Foram precisamente as dúvidas sobre a influência desta relação no exercício do cargo que levaram ao número mais elevado de sempre de votos contra, da história do Senado, no que toca à aprovação de um secretário de Estado. Quer pelo antagonismo histórico (e prático) existente entre russos e norte-americanos, com repercussões à escala mundial, quer pela existência de um eventual conflito de interesses – enquanto empresário, Tillerson defendeu publicamente o fim da política de sanções económicas aplicadas à Federação Russa, motivadas pela anexação do território ucraniano da Crimeia e chegou a publicar um relatório crítico, assente nas perdas astronómicas que essa decisão representou para a ExxonMobil – a sombra russa pairou sempre durante o processo de audição, votação e aprovação.
Tillerson foi então confirmado pela câmara alta do Congresso norte-americano, na quarta-feira, com 56 votos a favor e 43 contra – incluindo alguns democratas – e tomou posse nesse mesmo dia. Para já foi-lhe dado o benefício da dúvida, pelo que se espera que o seu trajeto de grande negociador económico possa oferecer uma abordagem proveitosa para a Secretaria de Estado.
Estilo está por definir
Durante as audiências no Comité do Senado, Tillerson revelou uma postura mais racional, e até apaziguadora, em relação a algumas das posições mais controversas de Trump, nomeadamente quando questionado sobre o papel dos EUA na NATO, mas nem esse posicionamento mais sóbrio ajuda a prever qual o estilo que irá levar para a Secretaria de Estado. Somando esta realidade à inexperiência política do ex-empresário, sai ainda mais reforçada a tese que vê a estratégia de política externa da nova administração como a mais imprevisível de sempre. E para muitos, a mais árdua.
«Tillerson tem pela frente a tarefa mais difícil alguma vez enfrentada por qualquer secretário de Estado do período pós-Segunda Guerra Mundial, uma vez que terá de conciliar as intenções do Presidente Trump em romper com décadas de consenso bipartidário, em matéria de estratégia de política externa dos EUA, com a consciência de que, em caso de sucesso, tal rutura pode levar ao caos global», analisa o embaixador norte-americano Ryan C. Crocker, em declarações ao The New York Times.

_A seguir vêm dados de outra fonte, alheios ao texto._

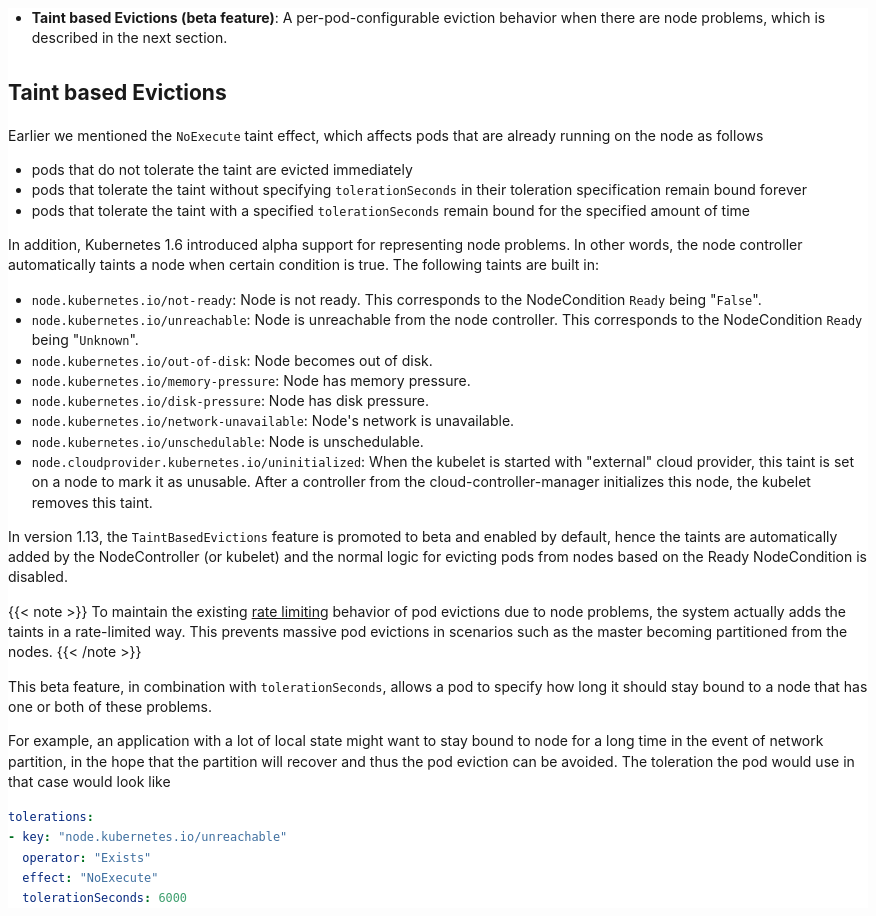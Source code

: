 * **Taint based Evictions (beta feature)**: A per-pod-configurable eviction behavior
when there are node problems, which is described in the next section.

## Taint based Evictions

Earlier we mentioned the `NoExecute` taint effect, which affects pods that are already
running on the node as follows

 * pods that do not tolerate the taint are evicted immediately
 * pods that tolerate the taint without specifying `tolerationSeconds` in
   their toleration specification remain bound forever
 * pods that tolerate the taint with a specified `tolerationSeconds` remain
   bound for the specified amount of time

In addition, Kubernetes 1.6 introduced alpha support for representing node
problems. In other words, the node controller automatically taints a node when
certain condition is true. The following taints are built in:

 * `node.kubernetes.io/not-ready`: Node is not ready. This corresponds to
   the NodeCondition `Ready` being "`False`".
 * `node.kubernetes.io/unreachable`: Node is unreachable from the node
   controller. This corresponds to the NodeCondition `Ready` being "`Unknown`".
 * `node.kubernetes.io/out-of-disk`: Node becomes out of disk.
 * `node.kubernetes.io/memory-pressure`: Node has memory pressure.
 * `node.kubernetes.io/disk-pressure`: Node has disk pressure.
 * `node.kubernetes.io/network-unavailable`: Node's network is unavailable.
 * `node.kubernetes.io/unschedulable`: Node is unschedulable.
 * `node.cloudprovider.kubernetes.io/uninitialized`: When the kubelet is started
    with "external" cloud provider, this taint is set on a node to mark it
    as unusable. After a controller from the cloud-controller-manager initializes
    this node, the kubelet removes this taint.

In version 1.13, the `TaintBasedEvictions` feature is promoted to beta and enabled by default, hence the taints are automatically
added by the NodeController (or kubelet) and the normal logic for evicting pods from nodes
based on the Ready NodeCondition is disabled.

{{< note >}}
To maintain the existing [rate limiting](/docs/concepts/architecture/nodes/)
behavior of pod evictions due to node problems, the system actually adds the taints
in a rate-limited way. This prevents massive pod evictions in scenarios such
as the master becoming partitioned from the nodes.
{{< /note >}}

This beta feature, in combination with `tolerationSeconds`, allows a pod
to specify how long it should stay bound to a node that has one or both of these problems.

For example, an application with a lot of local state might want to stay
bound to node for a long time in the event of network partition, in the hope
that the partition will recover and thus the pod eviction can be avoided.
The toleration the pod would use in that case would look like

```yaml
tolerations:
- key: "node.kubernetes.io/unreachable"
  operator: "Exists"
  effect: "NoExecute"
  tolerationSeconds: 6000
```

Para já, Tillerson ainda opta por uma estratégia de comunicação ‘diplomática’ e sem levantar grandes ondas. Num discurso perante os funcionários do Departamento de Estado, na quinta-feira, confessou a existência de tensões pós-eleitorais e prometeu uma abordagem calculista. «Sei que esta eleição foi bastante disputada e que não nos sentimos todos da mesma forma com o seu resultado», admitiu o texano, antes de levantar um pouco o véu sobre a estratégia que pretende levar para Foggy Bottom. «Mudar só por mudar pode ser contraprodutivo e nunca será a minha abordagem. Mas não podemos privilegiar tradições ineficientes sobre melhores soluções», defendeu, citado pelo The Guardian.
Resta saber se isso significa que irá limpar os estilhaços provocados por Donald Trump, ou espezinhá-los ainda mais.